IDEMSInternational / R-Instat

A statistics software package powered by R
http://r-instat.org/
GNU General Public License v3.0
38 stars 102 forks source link

Small improvement needed to the current Describe > Tables dialog #9010

Open rdstern opened 3 weeks ago

rdstern commented 3 weeks ago

The current dialog is already usable by @Patowhiz. Like the 2-variable summarise, it produces a gt object. Here is an example of the current dialog: This (and the nex) are long explanatory comments! They confirm that all Patrick need do is to continue with his current work with a data frame, or gt( ) object, as his starting point. That includes the sub-dialog that is the parallel of the graph sub-dialog system. There is a small amount of work for others (probaly Roger, Antoine, Vitalis and Lily) to be able to produce differently structured gt objects for him.

He has been producing his own dialog. As discussed this will become the View Data dialog, when starting with a data frame (those that are in the right "shape" to be a gt object). It can also become the new Use Tabledialog, because that will then be a dialog that modifies a gt table. So the existing, (slightly modified) Tables dialog can quickly produce what we might call a default "exploratory table". Then you can choose whether to change that, via the Format Table button, into a more presentation table. Or look at it first, and then - if it looks promising - go to the Use Table dialog to make it a presentation table. Our "system" seems to be holding up, and I like the fact we have options for users.

image

Here is the code produced:

image

In the code, we note there are the three stages: a) Produce a summary - a data frame b) Pivot wider to produce an initial gt object. c) Then we are at @Patowhiz starting point - as agreed - so the Format Table is the entry point to his sub-dialog - same as the view table dialog, and we magically have a really nice gt formatted table. d) Note if this table is saved, then it is saved as a gt object. And that fits perfectly with the Use Table dialog that Ana was workin g on earlier.

I suggest 2 aspects need to be edited:

a) There is both store table and save table in the dialog.
Store Output saves the summary data frame. So, that's a new data frame as we get with the Prepare > Data Reshape > Column Summaries. Maybe we should say Store Summary? And the Save Table saves a gt object, just like it saves a graph object.

I have checked back to version 0.7.6 (when we used mmtable2 instead of gt). I confirm that the storing the data frame does just that. And the Saving was an mmtable2 table, and is now a gt object.

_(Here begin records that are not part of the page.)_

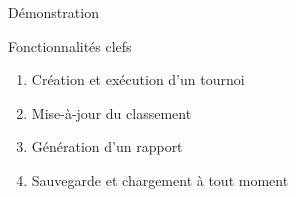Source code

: \begin{frame}{Démonstration}
  \begin{block}{Fonctionnalités clefs}
    \begin{enumerate}
    \item Création et exécution d'un tournoi
    \item Mise-à-jour du classement
    \item Génération d'un rapport
    \item Sauvegarde et chargement à tout moment
    \end{enumerate}
  \end{block}
\end{frame}
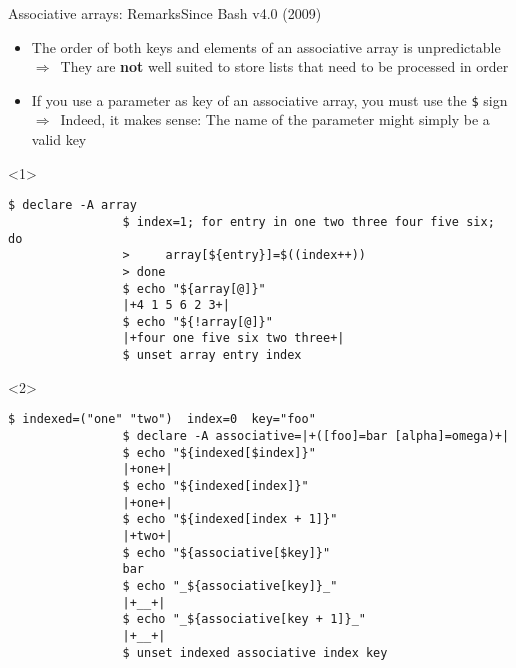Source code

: \begin{frame}[fragile]{Associative arrays: Remarks}{Since Bash v4.0 (2009)}
    \vspace{-5mm}
    \begin{overlayarea}{\textwidth}{0.7\textheight}
        \begin{itemize}
            \item \alert{The order of both keys and elements} of an associative array is \alert{unpredictable}\\
                  $\Rightarrow\,$ They are \textbf{not} well suited to store lists that need to be processed in order
            \item If you use a parameter as key of an associative array, \alert{you must use the \texttt{\$} sign}\\
                  $\Rightarrow\,$ Indeed, it makes sense: The name of the parameter might simply be a valid key
        \end{itemize}
        \begin{onlyenv}<1>
            \begin{lstlisting}[style=MyBash]
                $ declare -A array
                $ index=1; for entry in one two three four five six; do
                >     array[${entry}]=$((index++))
                > done
                $ echo "${array[@]}"
                |+4 1 5 6 2 3+|
                $ echo "${!array[@]}"
                |+four one five six two three+|
                $ unset array entry index
            \end{lstlisting}
        \end{onlyenv}
        \begin{onlyenv}<2>
            \begin{lstlisting}[style=MyBash, firstnumber=10, emph={[7]associative, indexed}]
                $ indexed=("one" "two")  index=0  key="foo"
                $ declare -A associative=|+([foo]=bar [alpha]=omega)+|
                $ echo "${indexed[$index]}"
                |+one+|
                $ echo "${indexed[index]}"
                |+one+|
                $ echo "${indexed[index + 1]}"
                |+two+|
                $ echo "${associative[$key]}"
                bar
                $ echo "_${associative[key]}_"
                |+__+|
                $ echo "_${associative[key + 1]}_"
                |+__+|
                $ unset indexed associative index key
            \end{lstlisting}
        \end{onlyenv}
    \end{overlayarea}
\end{frame}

b) In the dialog we currently seem to only allow one factor (or the summaries) to go across, i.e. the be the pivot wider. The gt object allows more - that's what the spanners are for I think - so we need to redo that part of the dialog. Now the dialog already has good control of both the order of that factors, and also the order of the summaries. I suggest: 1) We don't need the Treat Summaries as a Further Factor checkbox. Instead we have Position of Summaries Factor forllowed by an up-down control. In the above example dialog it is disabled if there is only one Summary. So it is enabled here because there are 3 summaries. And the default of the up-down is 3, because there are 3 "factors" in the table, namely village, variety and summaries.

2) And we move it into the Display group

3) Then, instead of the 4 radio buttons in the Display box we have a single Number of Row Factors:label, with an up-down from 0 to 3 and default of 2 in the example above (namely the number of "ordinary" factors in the table.)

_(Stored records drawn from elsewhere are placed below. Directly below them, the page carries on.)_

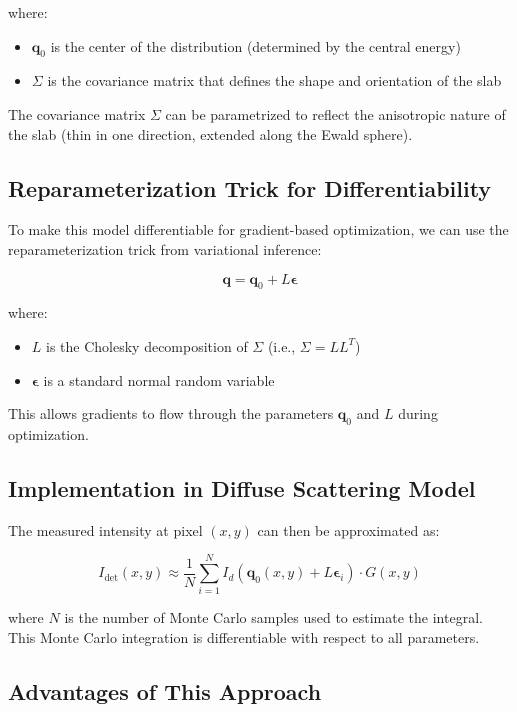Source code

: \documentclass[12pt,a4paper]{article}
\begin{document}
where:
\begin{itemize}
\item $\mathbf{q}_0$ is the center of the distribution (determined by the central energy)
\item $\Sigma$ is the covariance matrix that defines the shape and orientation of the slab
\end{itemize}

The covariance matrix $\Sigma$ can be parametrized to reflect the anisotropic nature of the slab (thin in one direction, extended along the Ewald sphere).

\subsection{Reparameterization Trick for Differentiability}

To make this model differentiable for gradient-based optimization, we can use the reparameterization trick from variational inference:

\begin{equation}
\mathbf{q} = \mathbf{q}_0 + L\mathbf{\epsilon}
\end{equation}

where:
\begin{itemize}
\item $L$ is the Cholesky decomposition of $\Sigma$ (i.e., $\Sigma = LL^T$)
\item $\mathbf{\epsilon}$ is a standard normal random variable
\end{itemize}

This allows gradients to flow through the parameters $\mathbf{q}_0$ and $L$ during optimization.

\subsection{Implementation in Diffuse Scattering Model}

The measured intensity at pixel $(x,y)$ can then be approximated as:

\begin{equation}
I_{\text{det}}(x,y) \approx \frac{1}{N} \sum_{i=1}^{N} I_d(\mathbf{q}_0(x,y) + L\mathbf{\epsilon}_i) \cdot G(x,y)
\end{equation}

where $N$ is the number of Monte Carlo samples used to estimate the integral. This Monte Carlo integration is differentiable with respect to all parameters.

\subsection{Advantages of This Approach}
\end{document}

That's then the same layout (all factors going down, and the variables going across), that you get with the column summaries!

@lilyclements what do you think?

If this works, then the one additional bit of work - very small I hope - is to generalise the pivot-wider bit in the code for the common situations where there are multiple column factors?

(PS: Once working in the ordinary Column Summaries then we should check about the drop unused levels checkbox here as well.)

I assume this should be quick and can then fit neatly with all the work @Patowhiz has been doing in the sub-dialog?

Soon we should design a new dialog that starts from the summaries, and also one that uses gtsummary instead of R-Instat summaries. But let's get these working first.

rdstern commented 3 weeks ago

JUst to confirm the Version 0.7.6:

Here is the dialog:

image

Note the up-down for the column factors, as I am suggesting now, for the revised dialog.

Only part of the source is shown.